It belatedly embraces the gateway concept.

Yahoo!'s

(YHOO)

big promised changes may finally be arriving.

On Thursday, the Internet giant announced that Gregory Coleman, executive vice president of global sales, would be leaving the company. His responsibilities would be folded into a newly formed "global partners solutions" unit to be headed by Senior Vice President Hillary Schneider, who previously ran Yahoo!'s local markets and commerce unit.

For Yahoo!, executive shuffles and reorganizations are nothing new. The company has already seen the replacement of its CEO and the departure of its CTO this year. There have already been three major reorganizations since the end of 2006, when the infamous "Peanut Butter" manifesto -- which argued that the company was spread too thin -- was leaked to the press. In fact, the latest high-profile executive departure and shake-up came only in June, when Chief Sales Officer Wendy Harris Millard left the company amid a restructuring of its ad sales force.

But while prior hues and cries about new strategies at Yahoo! may have emphasized the need to do things differently -- shares are off about 52% since 2006 highs, and traded at $22.63 on Friday afternoon -- investors are finally getting a glimpse of how the company expects to adjust its strategy to meet a changing ad marketplace. And while Yahoo!'s latest moves are shrewd, they also expose the company to new risks as it leaves its tried and tested turfs and heads into new territory. While taking note of the new strategy, investors would do well to gauge its effectiveness before jumping in.

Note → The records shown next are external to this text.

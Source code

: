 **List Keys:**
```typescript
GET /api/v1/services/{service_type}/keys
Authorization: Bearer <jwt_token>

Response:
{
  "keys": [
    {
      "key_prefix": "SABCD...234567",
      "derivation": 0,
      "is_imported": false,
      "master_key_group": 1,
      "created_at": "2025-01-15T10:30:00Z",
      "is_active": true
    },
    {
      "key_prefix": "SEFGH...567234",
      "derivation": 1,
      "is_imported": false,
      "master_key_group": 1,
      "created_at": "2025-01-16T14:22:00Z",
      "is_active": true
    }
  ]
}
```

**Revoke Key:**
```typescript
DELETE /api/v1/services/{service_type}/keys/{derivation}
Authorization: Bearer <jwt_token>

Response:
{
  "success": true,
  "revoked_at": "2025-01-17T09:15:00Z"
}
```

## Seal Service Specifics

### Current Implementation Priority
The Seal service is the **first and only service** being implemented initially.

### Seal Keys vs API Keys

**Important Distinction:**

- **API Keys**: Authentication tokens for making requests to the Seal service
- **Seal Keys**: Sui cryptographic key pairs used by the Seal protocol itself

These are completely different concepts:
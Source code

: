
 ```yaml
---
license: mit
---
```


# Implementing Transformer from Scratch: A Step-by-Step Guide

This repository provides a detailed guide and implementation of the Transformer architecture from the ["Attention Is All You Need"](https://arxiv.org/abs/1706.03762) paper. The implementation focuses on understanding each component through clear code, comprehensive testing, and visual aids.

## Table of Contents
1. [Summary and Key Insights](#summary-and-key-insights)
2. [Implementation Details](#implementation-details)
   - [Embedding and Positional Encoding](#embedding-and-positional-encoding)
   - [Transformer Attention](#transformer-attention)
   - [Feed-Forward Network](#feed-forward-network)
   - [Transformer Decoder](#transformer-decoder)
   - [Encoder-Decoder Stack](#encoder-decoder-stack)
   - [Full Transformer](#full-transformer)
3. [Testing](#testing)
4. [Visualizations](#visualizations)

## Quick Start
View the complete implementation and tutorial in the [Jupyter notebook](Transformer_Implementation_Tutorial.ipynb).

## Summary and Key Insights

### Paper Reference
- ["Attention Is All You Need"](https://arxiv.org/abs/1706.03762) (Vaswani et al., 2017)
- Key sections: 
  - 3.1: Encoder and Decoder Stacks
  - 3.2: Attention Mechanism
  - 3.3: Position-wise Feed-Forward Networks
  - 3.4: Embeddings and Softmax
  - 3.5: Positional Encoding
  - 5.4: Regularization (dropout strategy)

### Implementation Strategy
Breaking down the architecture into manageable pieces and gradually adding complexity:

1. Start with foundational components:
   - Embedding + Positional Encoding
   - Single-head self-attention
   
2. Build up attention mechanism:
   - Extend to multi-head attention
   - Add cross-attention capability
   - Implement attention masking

In essence, Yahoo! now seems to want to position itself as the gateway for advertisers who want to place ads of many different styles in many different locations all over the Internet. For Yahoo!, a company that by most accounts operates the most-visited Web sites on the planet, that signals a shift from focusing on selling high-quality and high-priced ads on its own Web sites.

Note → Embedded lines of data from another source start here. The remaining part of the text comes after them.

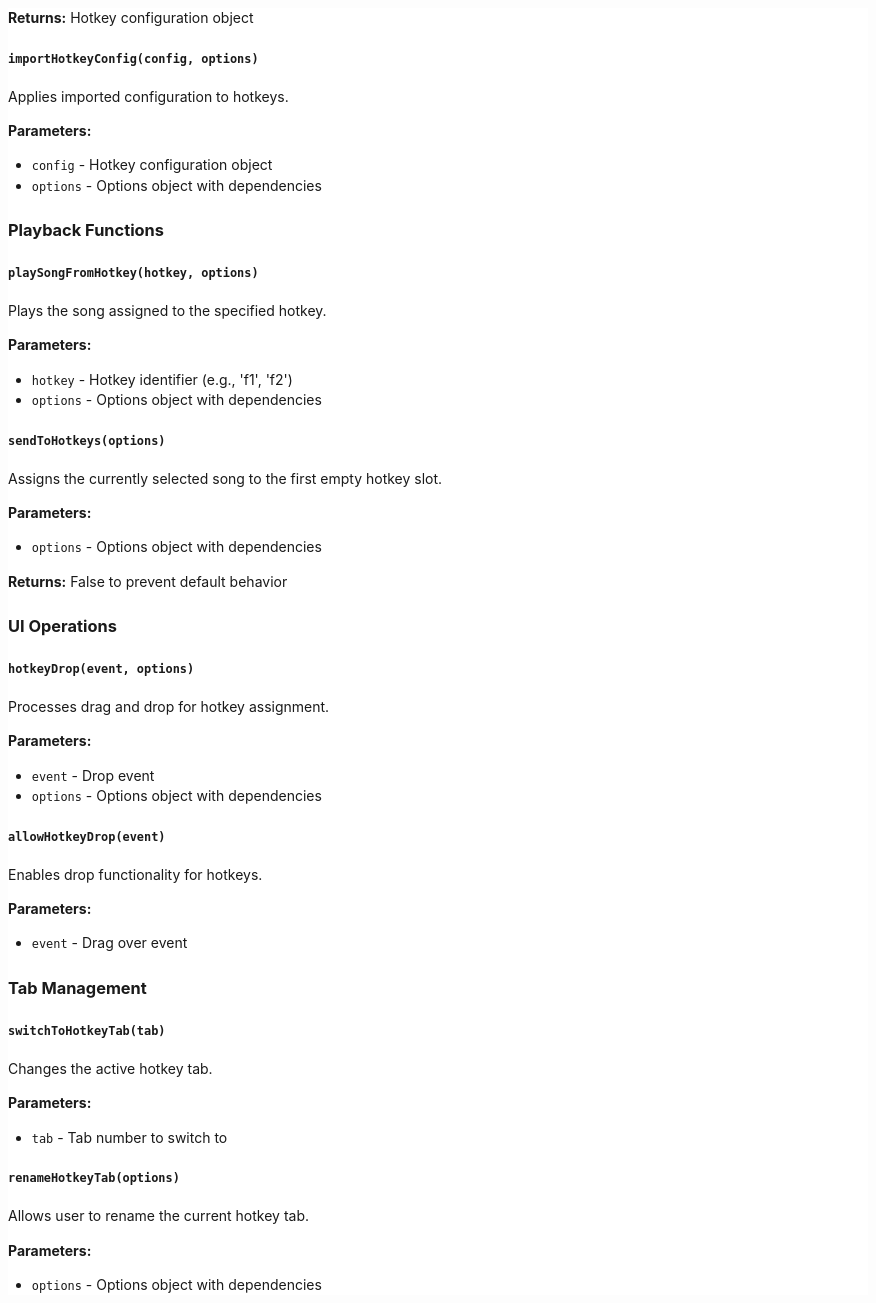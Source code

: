 **Returns:** Hotkey configuration object

#### `importHotkeyConfig(config, options)`
Applies imported configuration to hotkeys.

**Parameters:**
- `config` - Hotkey configuration object
- `options` - Options object with dependencies

### Playback Functions

#### `playSongFromHotkey(hotkey, options)`
Plays the song assigned to the specified hotkey.

**Parameters:**
- `hotkey` - Hotkey identifier (e.g., 'f1', 'f2')
- `options` - Options object with dependencies

#### `sendToHotkeys(options)`
Assigns the currently selected song to the first empty hotkey slot.

**Parameters:**
- `options` - Options object with dependencies

**Returns:** False to prevent default behavior

### UI Operations

#### `hotkeyDrop(event, options)`
Processes drag and drop for hotkey assignment.

**Parameters:**
- `event` - Drop event
- `options` - Options object with dependencies

#### `allowHotkeyDrop(event)`
Enables drop functionality for hotkeys.

**Parameters:**
- `event` - Drag over event

### Tab Management

#### `switchToHotkeyTab(tab)`
Changes the active hotkey tab.

**Parameters:**
- `tab` - Tab number to switch to

#### `renameHotkeyTab(options)`
Allows user to rename the current hotkey tab.

**Parameters:**
- `options` - Options object with dependencies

The shift can be seen in the choice of Schneider to head Yahoo!'s most important division, the company's jettisoning of other executives, and the April acquisition of ad auction exchange Right Media.

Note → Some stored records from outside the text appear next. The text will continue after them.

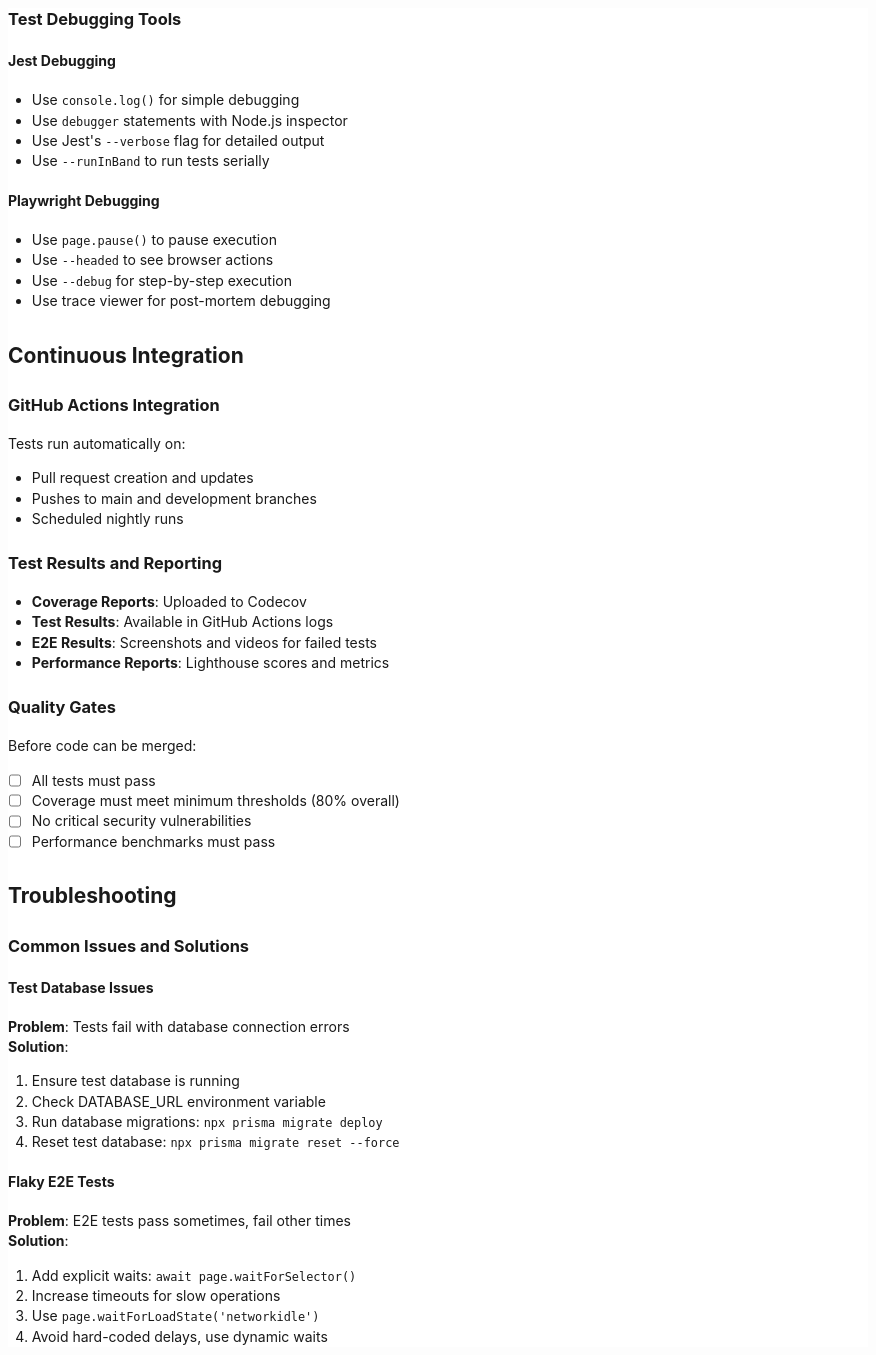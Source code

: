 ### Test Debugging Tools

#### Jest Debugging
- Use `console.log()` for simple debugging
- Use `debugger` statements with Node.js inspector
- Use Jest's `--verbose` flag for detailed output
- Use `--runInBand` to run tests serially

#### Playwright Debugging
- Use `page.pause()` to pause execution
- Use `--headed` to see browser actions
- Use `--debug` for step-by-step execution
- Use trace viewer for post-mortem debugging

## Continuous Integration

### GitHub Actions Integration
Tests run automatically on:
- Pull request creation and updates
- Pushes to main and development branches
- Scheduled nightly runs

### Test Results and Reporting
- **Coverage Reports**: Uploaded to Codecov
- **Test Results**: Available in GitHub Actions logs
- **E2E Results**: Screenshots and videos for failed tests
- **Performance Reports**: Lighthouse scores and metrics

### Quality Gates
Before code can be merged:
- [ ] All tests must pass
- [ ] Coverage must meet minimum thresholds (80% overall)
- [ ] No critical security vulnerabilities
- [ ] Performance benchmarks must pass

## Troubleshooting

### Common Issues and Solutions

#### Test Database Issues
**Problem**: Tests fail with database connection errors  
**Solution**:
1. Ensure test database is running
2. Check DATABASE_URL environment variable
3. Run database migrations: `npx prisma migrate deploy`
4. Reset test database: `npx prisma migrate reset --force`

#### Flaky E2E Tests
**Problem**: E2E tests pass sometimes, fail other times  
**Solution**:
1. Add explicit waits: `await page.waitForSelector()`
2. Increase timeouts for slow operations
3. Use `page.waitForLoadState('networkidle')`
4. Avoid hard-coded delays, use dynamic waits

The move also comes as Yahoo!'s bread-and-butter business of selling high-quality display ads has been flagging for several quarters. Harris and Coleman, highly regarded executives within the advertising community with long track records in the business, were crucial to that prior strategy.

Schneider, by contrast, has next to no experience coaxing traditional advertisers to put more and more of their ad dollars online. But the key ally of Yahoo! President Sue Decker is seen as being able to put together the kind of deals that will give Yahoo! access to more ad inventory on other Internet locations.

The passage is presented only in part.